TASK TO COMPLETE » Comb through the entries for "have" and pull out each line that holds it.
::: DATA TO EXAMINE
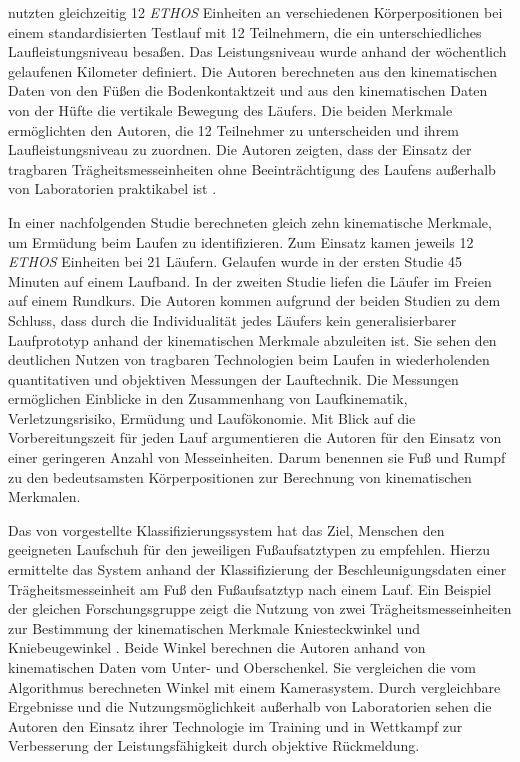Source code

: \citet{Strohrmann2011} nutzten gleichzeitig 12 \emph{ETHOS} Einheiten an verschiedenen Körperpositionen bei einem standardisierten Testlauf mit 12 Teilnehmern, die ein unterschiedliches Laufleistungsniveau besaßen. Das Leistungsniveau wurde anhand der wöchentlich gelaufenen Kilometer definiert. Die Autoren berechneten aus den kinematischen Daten von den Füßen die Bodenkontaktzeit und aus den kinematischen Daten von der Hüfte die vertikale Bewegung des Läufers. Die beiden Merkmale ermöglichten den Autoren, die 12 Teilnehmer zu unterscheiden und ihrem Laufleistungsniveau zu zuordnen. Die Autoren zeigten, dass der Einsatz der tragbaren Trägheitsmesseinheiten ohne Beeinträchtigung des Laufens außerhalb von Laboratorien praktikabel ist \citep[vgl.][]{Strohrmann2011a}.

In einer nachfolgenden Studie berechneten \citet{Strohrmann2012} gleich zehn kinematische Merkmale, um Ermüdung beim Laufen zu identifizieren. Zum Einsatz kamen jeweils 12 \emph{ETHOS} Einheiten bei 21 Läufern. Gelaufen wurde in der ersten Studie 45 Minuten auf einem Laufband. In der zweiten Studie liefen die Läufer im Freien auf einem Rundkurs. Die Autoren kommen aufgrund der beiden Studien zu dem Schluss, dass durch die Individualität jedes Läufers kein generalisierbarer Laufprototyp anhand der kinematischen Merkmale abzuleiten ist. Sie sehen den deutlichen Nutzen von tragbaren Technologien beim Laufen in wiederholenden quantitativen und objektiven Messungen der Lauftechnik. Die Messungen ermöglichen Einblicke in den Zusammenhang von Laufkinematik, Verletzungsrisiko, Ermüdung und Laufökonomie. Mit Blick auf die Vorbereitungszeit für jeden Lauf argumentieren die Autoren für den Einsatz von einer geringeren Anzahl von Messeinheiten. Darum benennen sie Fuß und Rumpf zu den bedeutsamsten Körperpositionen zur Berechnung von kinematischen Merkmalen.

Das von \citet{Eskofier2013} vorgestellte Klassifizierungssystem hat das Ziel, Menschen den geeigneten Laufschuh für den jeweiligen Fußaufsatztypen zu empfehlen. Hierzu ermittelte das System anhand der Klassifizierung der Beschleunigungsdaten einer Trägheitsmesseinheit am Fuß den Fußaufsatztyp nach einem Lauf. Ein Beispiel der gleichen Forschungsgruppe zeigt die Nutzung von zwei Trägheitsmesseinheiten zur Bestimmung der kinematischen Merkmale Kniesteckwinkel und Kniebeugewinkel \citep[vgl.][]{Jakob2013}. Beide Winkel berechnen die Autoren anhand von kinematischen Daten vom Unter- und Oberschenkel. Sie vergleichen die vom Algorithmus berechneten Winkel mit einem Kamerasystem. Durch vergleichbare Ergebnisse und die Nutzungsmöglichkeit außerhalb von Laboratorien sehen die Autoren den Einsatz ihrer Technologie im Training und in Wettkampf zur Verbesserung der Leistungsfähigkeit durch objektive Rückmeldung.

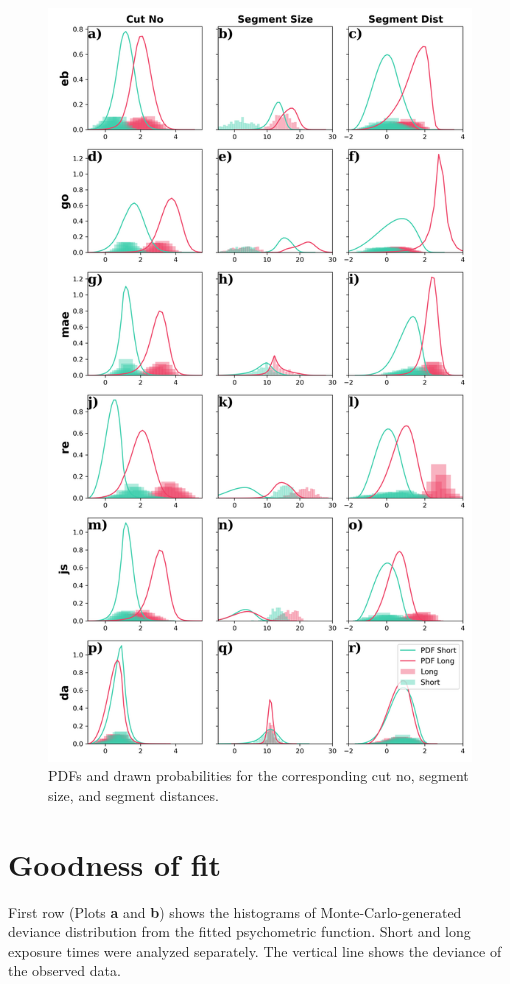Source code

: \documentclass{article}
\begin{document}
\begin{figure}
    \centering
    \includegraphics[width = \linewidth]{Thesis/plots/marginalDensities.png}
    \caption{PDFs and drawn probabilities for the corresponding cut no, segment size, and segment distances.}
    \label{fig:mpd}
\end{figure}
\clearpage

\section{Goodness of fit}
\label{appendix:gof}
First row (Plots \textbf{a} and \textbf{b}) shows the histograms of Monte-Carlo-generated deviance distribution from the fitted psychometric function. Short and long exposure times were analyzed separately. The vertical line shows the deviance of the observed data.
\end{document}
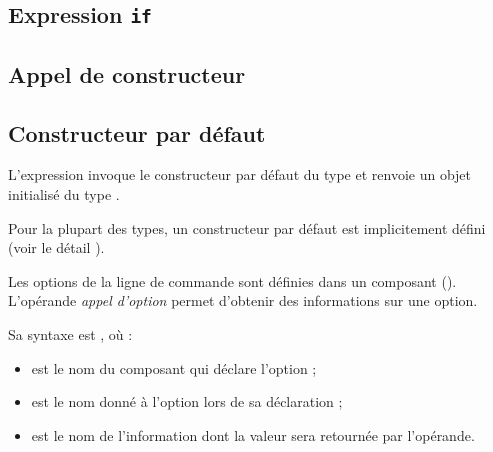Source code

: \subsection{Expression \texttt{if}}




\subsection{Appel de constructeur}



\subsection{Constructeur par défaut}

L'expression \galgas{[@T default]} invoque le constructeur par défaut du type  et renvoie un objet initialisé du type .

Pour la plupart des types, un constructeur par défaut est implicitement défini (voir le détail ).





Les options de la ligne de commande sont définies dans un composant  (). L'opérande \emph{appel d'option} permet d'obtenir des informations sur une option.

Sa syntaxe est , où :
\begin{itemize}
  \item {} est le nom du composant  qui déclare l'option ;
  \item {} est le nom donné à l'option lors de sa déclaration ;
  \item {} est le nom de l'information dont la valeur sera retournée par l'opérande.
\end{itemize}


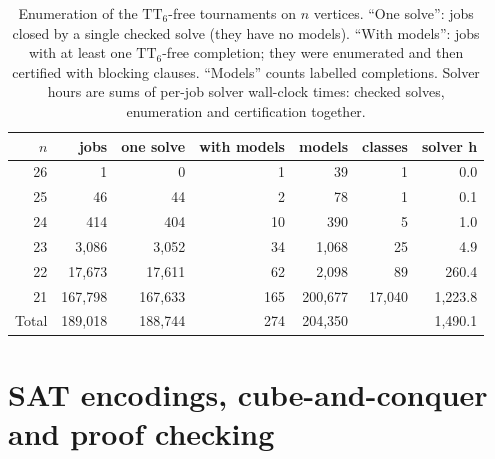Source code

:\documentclass[11pt]{amsart}
\theoremstyle{definition}
\theoremstyle{remark}
\newcommand{\TT}[1]{\mathrm{TT}_{#1}}
\begin{document}
\begin{table}[ht]
\centering\small
\caption{Enumeration of the $\TT{6}$-free tournaments on $n$ vertices.
``One solve'': jobs closed by a single checked solve (they have no models).
``With models'': jobs with at least one $\TT{6}$-free completion; they were
enumerated and then certified with blocking clauses. ``Models'' counts
labelled completions. Solver hours are sums of per-job solver wall-clock
times: checked solves, enumeration and certification together.}
\label{tab:cat}
\begin{tabular}{@{}rrrrrrr@{}}
\toprule
$n$ & jobs & one solve & with models & models & classes & solver h \\
\midrule
26 & 1 & 0 & 1 & 39 & 1 & 0.0 \\
25 & 46 & 44 & 2 & 78 & 1 & 0.1 \\
24 & 414 & 404 & 10 & 390 & 5 & 1.0 \\
23 & 3{,}086 & 3{,}052 & 34 & 1{,}068 & 25 & 4.9 \\
22 & 17{,}673 & 17{,}611 & 62 & 2{,}098 & 89 & 260.4 \\
21 & 167{,}798 & 167{,}633 & 165 & 200{,}677 & 17{,}040 & 1{,}223.8 \\
\midrule
Total & 189{,}018 & 188{,}744 & 274 & 204{,}350 & & 1{,}490.1 \\
\bottomrule
\end{tabular}
\end{table}

\section{SAT encodings, cube-and-conquer and proof checking}\label{sec:sat}
\end{document}
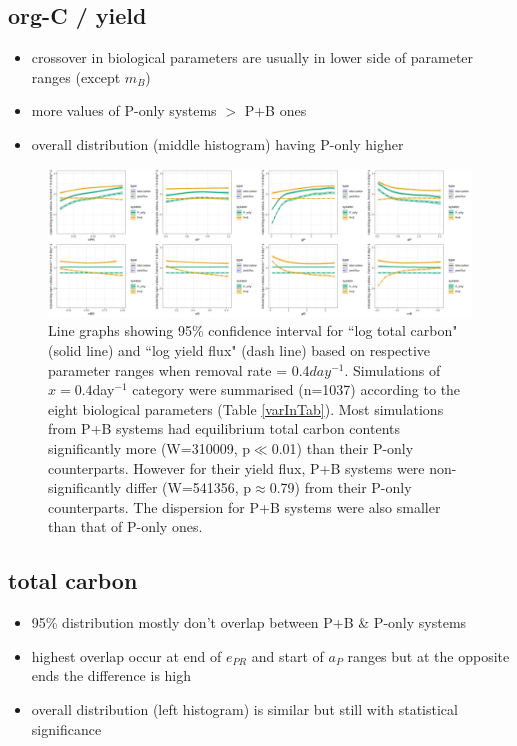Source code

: \documentclass[../thesis.tex]{subfiles} %
\begin{document}
\subsection{org-C / yield}
\begin{itemize}
    \item crossover in biological parameters are usually in lower side of parameter ranges (except $m_B$)
    \item more values of P-only systems $>$ P+B ones
    \item overall distribution (middle histogram) having P-only higher
\end{itemize}

\begin{figure}[H]
    \centering
    \includegraphics[width=\linewidth]{../result/var_04.png}
    \caption[95\% distribution for $x=0.4day^{-1}$]{Line graphs showing 95\% confidence interval for ``log total carbon" (solid line) and ``log yield flux" (dash line) based on respective parameter ranges when removal rate = 0.4$day^{-1}$.  {\scriptsize Simulations of $x=0.4$day$^{-1}$ category were summarised (n=1037) according to the eight biological parameters (Table \ref{varInTab}).  Most simulations from P+B systems had equilibrium total carbon contents significantly more (W=310009, p$\ll$0.01) than their P-only counterparts.  However for their yield flux, P+B systems were non-significantly differ (W=541356, p$\approx$0.79) from their P-only counterparts.  The dispersion for P+B systems were also smaller than that of P-only ones.}}
    \label{fig:v04}
\end{figure}

\subsection{total carbon}
\begin{itemize}
    \item 95\% distribution mostly don't overlap between P+B \& P-only systems
    \item highest overlap occur at end of $e_{PR}$ and start of $a_P$ ranges but at the opposite ends the difference is high
    \item overall distribution (left histogram) is similar but still with statistical significance
\end{itemize}
\end{document}

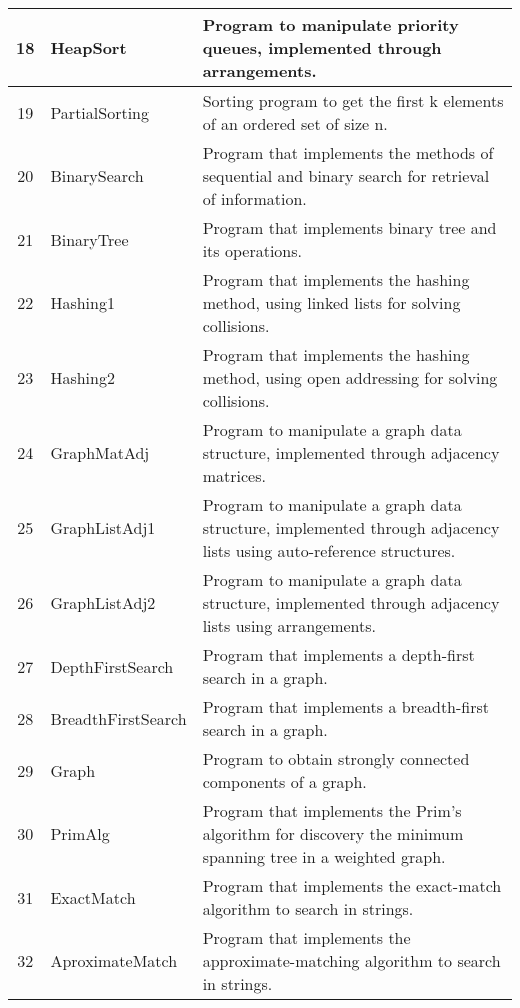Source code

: \begin{table*}[!ht]
\begin{tabular}{|c|l|l|}
18& HeapSort& Program to manipulate priority queues, implemented through arrangements.\\\hline
19& PartialSorting& Sorting program to get the first k elements of an ordered set of size n.\\\hline
20& BinarySearch& Program that implements the methods of sequential and binary search for retrieval of information.\\\hline
21& BinaryTree& Program that implements binary tree and its operations.\\\hline
22& Hashing1& Program that implements the hashing method, using linked lists for solving collisions.\\\hline
23& Hashing2& Program that implements the hashing method, using open addressing for solving collisions.\\\hline
24& GraphMatAdj& Program to manipulate a graph data structure, implemented through adjacency matrices.\\\hline
25& GraphListAdj1& Program to manipulate a graph data structure, implemented through adjacency lists using auto-reference structures.\\\hline
26& GraphListAdj2& Program to manipulate a graph data structure, implemented through adjacency lists using arrangements.\\\hline
27& DepthFirstSearch& Program that implements a depth-first search in a graph.\\\hline
28& BreadthFirstSearch& Program that implements a breadth-first search in a graph.\\\hline
29& Graph& Program to obtain strongly connected components of a graph.\\\hline
30& PrimAlg& Program that implements the Prim’s algorithm for discovery the minimum spanning tree in a weighted graph.\\\hline
31& ExactMatch& Program that implements the exact-match algorithm to search in strings.\\\hline
32& AproximateMatch& Program that implements the approximate-matching algorithm to search in strings.\\\hline
    \end{tabular}
\end{table*}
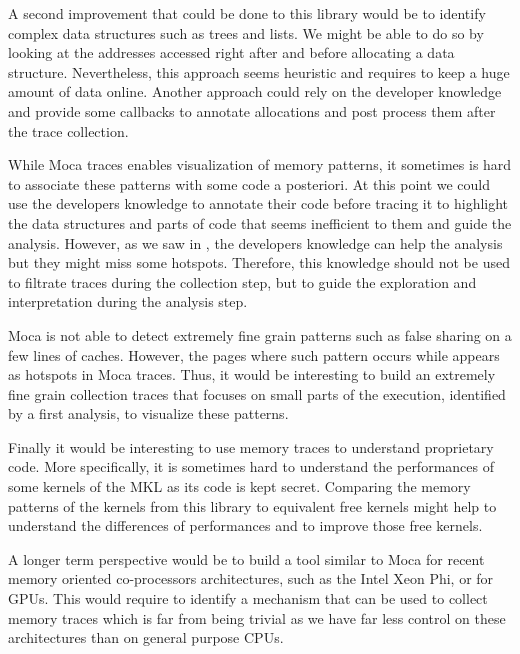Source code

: A second improvement that could be done to this library would be to identify complex data structures such as trees and lists.
We might be able to do so by looking at the addresses accessed right after and before allocating a data structure.
Nevertheless, this approach seems heuristic and requires to keep a huge amount of data online.
Another approach could rely on the developer knowledge and provide some callbacks to annotate allocations and post process them after the trace collection.

While \gls{Moca} traces enables visualization of memory patterns, it sometimes is hard to associate these patterns with some code a posteriori.
At this point we could use the developers knowledge to annotate their code before tracing it to highlight the data structures and parts of code that seems inefficient to them and guide the analysis.
However, as we saw in , the developers knowledge can help the analysis but they might miss some hotspots.
Therefore, this knowledge should not be used to filtrate traces during the collection step, but to guide the exploration and interpretation during the analysis step.

\gls{Moca} is not able to detect extremely fine grain patterns such as false sharing on a few lines of caches.
However, the pages where such pattern occurs while appears as hotspots in \gls{Moca} traces.
Thus, it would be interesting to build an extremely fine grain collection traces that focuses on small parts of the execution, identified by a first analysis, to visualize these patterns.

Finally it would be interesting to use memory traces to understand proprietary code.
More specifically, it is sometimes hard to understand the performances of some kernels of the \gls{MKL} as its code is kept secret.
Comparing the memory patterns of the kernels from this library to equivalent free kernels might help to understand the differences of performances and to improve those free kernels.

A longer term perspective would be to build a tool similar to \gls{Moca} for recent memory oriented co-processors architectures, such as the \gls{Intel} Xeon Phi, or for \glspl{GPU}.
This would require to identify a mechanism that can be used to collect memory traces which is far from being trivial as we have far less control on these architectures than on general purpose \glspl{CPU}.
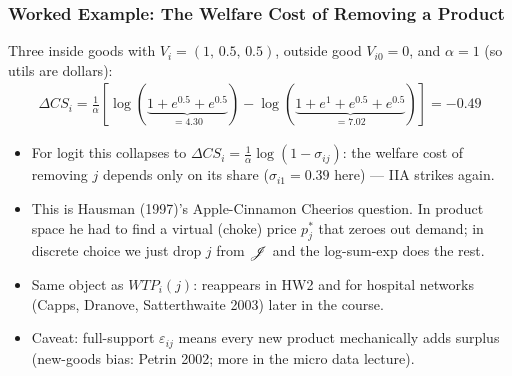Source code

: \documentclass[aspectratio=169,11pt]{beamer}
\begin{document}
\begin{frame}
\frametitle{Worked Example: The Welfare Cost of Removing a Product}
Three inside goods with $V_i = (1,\, 0.5,\, 0.5)$, outside good $V_{i0}=0$, and $\alpha = 1$ (so utils are dollars):
\begin{eqnarray*}
\Delta CS_i = \frac{1}{\alpha}\left[\log (\underbrace{1 + e^{0.5} + e^{0.5}}_{= 4.30}) - \log (\underbrace{1 + e^{1} + e^{0.5}+ e^{0.5}}_{= 7.02}) \right] = -0.49
\end{eqnarray*}
\begin{itemize}
\item For logit this collapses to $\Delta CS_i = \frac{1}{\alpha} \log(1-\sigma_{ij})$: the welfare cost of removing $j$ depends \alert{only on its share} ($\sigma_{i1} = 0.39$ here) --- IIA strikes again.
\item This is Hausman (1997)'s Apple-Cinnamon Cheerios question. In product space he had to find a \alert{virtual (choke) price} $p_j^{*}$ that zeroes out demand; in discrete choice we just drop $j$ from $\calJ$ and the log-sum-exp does the rest.
\item Same object as $WTP_i(j)$: reappears in HW2 and for hospital networks (Capps, Dranove, Satterthwaite 2003) later in the course.
\item Caveat: full-support $\varepsilon_{ij}$ means \alert{every} new product mechanically adds surplus (new-goods bias: Petrin 2002; more in the micro data lecture).
\end{itemize}
\end{frame}
\end{document}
::::::
PROBLEM SOLUTION »
``One solve'': jobs closed by a single checked solve (they have no models).
This would require to identify a mechanism that can be used to collect memory traces which is far from being trivial as we have far less control on these architectures than on general purpose \glspl{CPU}.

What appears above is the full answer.